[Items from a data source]

:::::

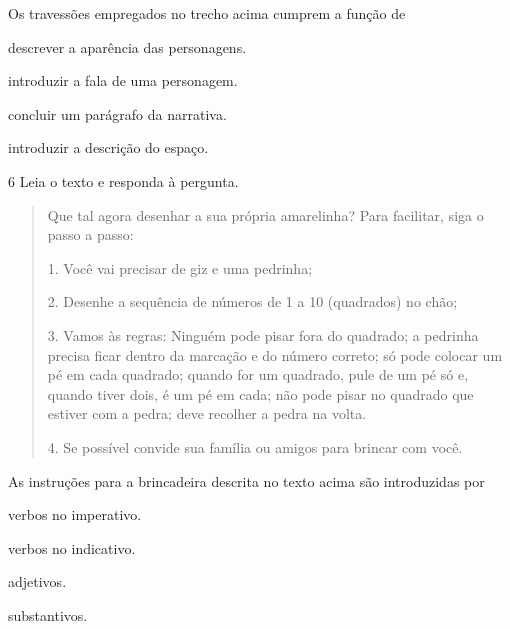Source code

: 
Os travessões empregados no trecho acima cumprem a função de

\begin{escolha}
  \item descrever a aparência das personagens.

  \item introduzir a fala de uma personagem.

  \item concluir um parágrafo da narrativa.

  \item introduzir a descrição do espaço.
\end{escolha}

\num{6} Leia o texto e responda à pergunta.

\begin{quote}
Que tal agora desenhar a sua própria amarelinha? Para facilitar, siga o
passo a passo:

1. Você vai precisar de giz e uma pedrinha;

2. Desenhe a sequência de números de 1 a 10 (quadrados) no chão;

3. Vamos às regras: Ninguém pode pisar fora do quadrado; a pedrinha
precisa ficar dentro da marcação e do número correto; só pode colocar um
pé em cada quadrado; quando for um quadrado, pule de um pé só e, quando
tiver dois, é um pé em cada; não pode pisar no quadrado que estiver com a
pedra; deve recolher a pedra na volta.

4. Se possível convide sua família ou amigos para brincar com você.
\end{quote}


As instruções para a brincadeira descrita no texto acima são
introduzidas por

\begin{escolha}
  \item verbos no imperativo.

  \item verbos no indicativo.

  \item adjetivos.

  \item substantivos.
\end{escolha}




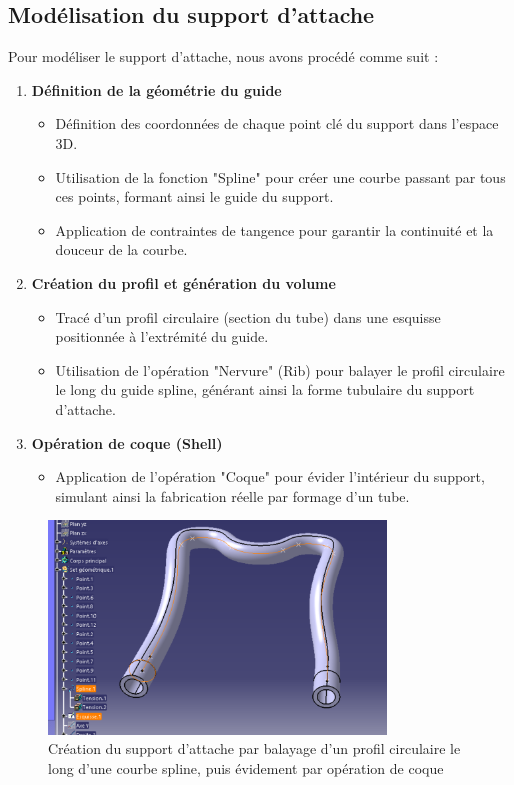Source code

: \documentclass[a4paper,12pt]{report}
\begin{document}
\subsection{Modélisation du support d'attache}
Pour modéliser le support d'attache, nous avons procédé comme suit :
\begin{enumerate}
    \item \textbf{Définition de la géométrie du guide}
    \begin{itemize}
        \item Définition des coordonnées de chaque point clé du support dans l'espace 3D.
        \item Utilisation de la fonction "Spline" pour créer une courbe passant par tous ces points, formant ainsi le guide du support.
        \item Application de contraintes de tangence pour garantir la continuité et la douceur de la courbe.
    \end{itemize}
    \item \textbf{Création du profil et génération du volume}
    \begin{itemize}
        \item Tracé d'un profil circulaire (section du tube) dans une esquisse positionnée à l'extrémité du guide.
        \item Utilisation de l'opération "Nervure" (Rib) pour balayer le profil circulaire le long du guide spline, générant ainsi la forme tubulaire du support d'attache.
    \end{itemize}
    \item \textbf{Opération de coque (Shell)}
    \begin{itemize}
        \item Application de l'opération "Coque" pour évider l'intérieur du support, simulant ainsi la fabrication réelle par formage d'un tube.
    \end{itemize}
\end{enumerate}
\begin{figure}[H]
    \centering
    \includegraphics[width=0.8\textwidth]{images/support_attache_spline_nervure.png}
    \caption{Création du support d'attache par balayage d'un profil circulaire le long d'une courbe spline, puis évidement par opération de coque}
    \label{fig:support_attache_spline_nervure}
\end{figure}
\end{document}
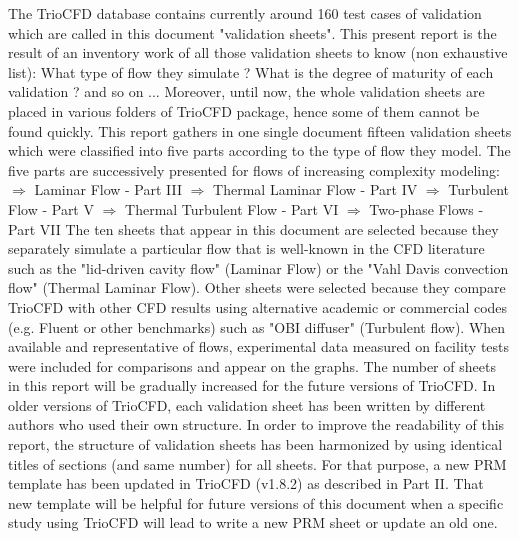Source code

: The TrioCFD database contains currently around 160 test cases of validation which are called in this document "validation sheets".
This present report is the result of an inventory work of all those validation sheets to know (non exhaustive list): What type of flow they simulate ? What is the degree of maturity of each validation ? and so on ... \smallskip\newline
Moreover, until now, the whole validation sheets are placed in various folders of TrioCFD package, hence some of them cannot be found quickly. This report gathers in one single document fifteen validation sheets which were classified into five parts according to the type of flow they model.\smallskip\newline
The five parts are successively presented for flows of increasing complexity modeling:\smallskip \newline
$\Rightarrow$ Laminar Flow - Part III\smallskip \newline
$\Rightarrow$ Thermal Laminar Flow - Part IV\smallskip\newline
$\Rightarrow$ Turbulent Flow - Part V\smallskip\newline
$\Rightarrow$ Thermal Turbulent Flow - Part VI\smallskip\newline
$\Rightarrow$ Two-phase Flows - Part VII\smallskip \newline
The ten sheets that appear in this document are selected because they separately simulate a particular flow that is well-known in the CFD literature such as the "lid-driven cavity flow" (Laminar Flow) or the "Vahl Davis convection flow" (Thermal Laminar Flow). Other sheets were selected because they compare TrioCFD with other CFD results using alternative academic or commercial codes (e.g. Fluent or other benchmarks) such as "OBI diffuser" (Turbulent flow). When available and representative of flows, experimental data measured on facility tests were included for comparisons and appear on the graphs. The number of sheets in this report will be gradually increased for the future versions of TrioCFD.\smallskip\newline
In older versions of TrioCFD, each validation sheet has been written by different authors who used their own structure. In order to improve the readability of this report, the structure of validation sheets has been harmonized by using identical titles of sections (and same number) for all sheets. For that purpose, a new PRM template has been updated in TrioCFD (v1.8.2) as described in Part II. That new template will be helpful for future versions of this document when a specific study using TrioCFD will lead to write a new PRM sheet or update an old one. \newline

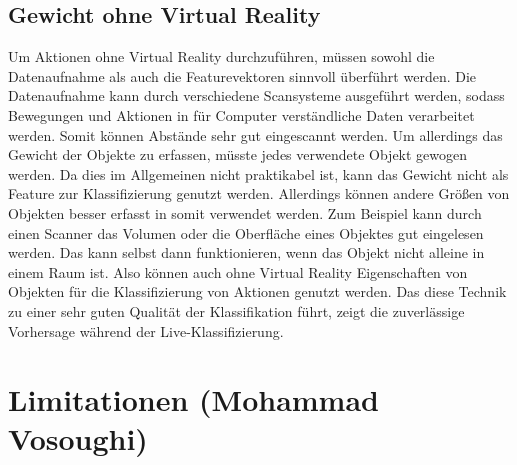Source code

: \subsection{Gewicht ohne Virtual Reality}
\label{subsec:gewicht-ohne-virtual-reality}
Um Aktionen ohne Virtual Reality durchzuführen, müssen sowohl die Datenaufnahme als auch die Featurevektoren sinnvoll überführt werden. Die Datenaufnahme kann durch verschiedene Scansysteme ausgeführt werden, sodass Bewegungen und Aktionen in für Computer verständliche Daten verarbeitet werden. Somit können Abstände sehr gut eingescannt werden. Um allerdings das Gewicht der Objekte zu erfassen, müsste jedes verwendete Objekt gewogen werden. Da dies im Allgemeinen nicht praktikabel ist, kann das Gewicht nicht als Feature zur Klassifizierung genutzt werden. Allerdings können andere Größen von Objekten besser erfasst in somit verwendet werden. Zum Beispiel kann durch einen Scanner das Volumen oder die Oberfläche eines Objektes gut eingelesen werden. Das kann selbst dann funktionieren, wenn das Objekt nicht alleine in einem Raum ist. Also können auch ohne Virtual Reality Eigenschaften von Objekten für die Klassifizierung von Aktionen genutzt werden. Das diese Technik zu einer sehr guten Qualität der Klassifikation führt, zeigt die zuverlässige Vorhersage während der Live-Klassifizierung.


\section{Limitationen \tiny{(Mohammad Vosoughi)}}
\label{sec:limitation}

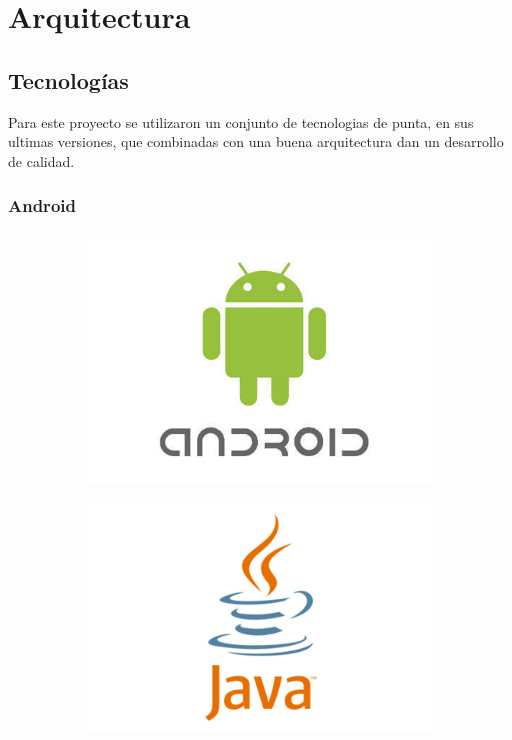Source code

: \section{Arquitectura}
\subsection{Tecnologías}
Para este proyecto se utilizaron un conjunto de tecnologias de punta, en sus ultimas versiones, que combinadas con una buena arquitectura dan un desarrollo de calidad.
\subsubsection{ Android}

\begin{figure}[h!]
\centering
\begin{subfigure}{.2\textwidth}
  \includegraphics[width=\linewidth]{Desarrollo/Arquitectura/imgs/android-logo.jpg}
\end{subfigure}%
\begin{subfigure}{.2\textwidth}
  \includegraphics[width=\linewidth]{Desarrollo/Arquitectura/imgs/java.jpg}
\end{subfigure}
\end{figure}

:::::

TASK: Look above for the line holding "This present report", then set down exactly that line and every line after it up to and including the line holding "- Part IV\smallskip\newline", with nothing else.

ANSWER SPACE:
This present report is the result of an inventory work of all those validation sheets to know (non exhaustive list): What type of flow they simulate ? What is the degree of maturity of each validation ? and so on ... \smallskip\newline
Moreover, until now, the whole validation sheets are placed in various folders of TrioCFD package, hence some of them cannot be found quickly. This report gathers in one single document fifteen validation sheets which were classified into five parts according to the type of flow they model.\smallskip\newline
The five parts are successively presented for flows of increasing complexity modeling:\smallskip \newline
$\Rightarrow$ Laminar Flow - Part III\smallskip \newline
$\Rightarrow$ Thermal Laminar Flow - Part IV\smallskip\newline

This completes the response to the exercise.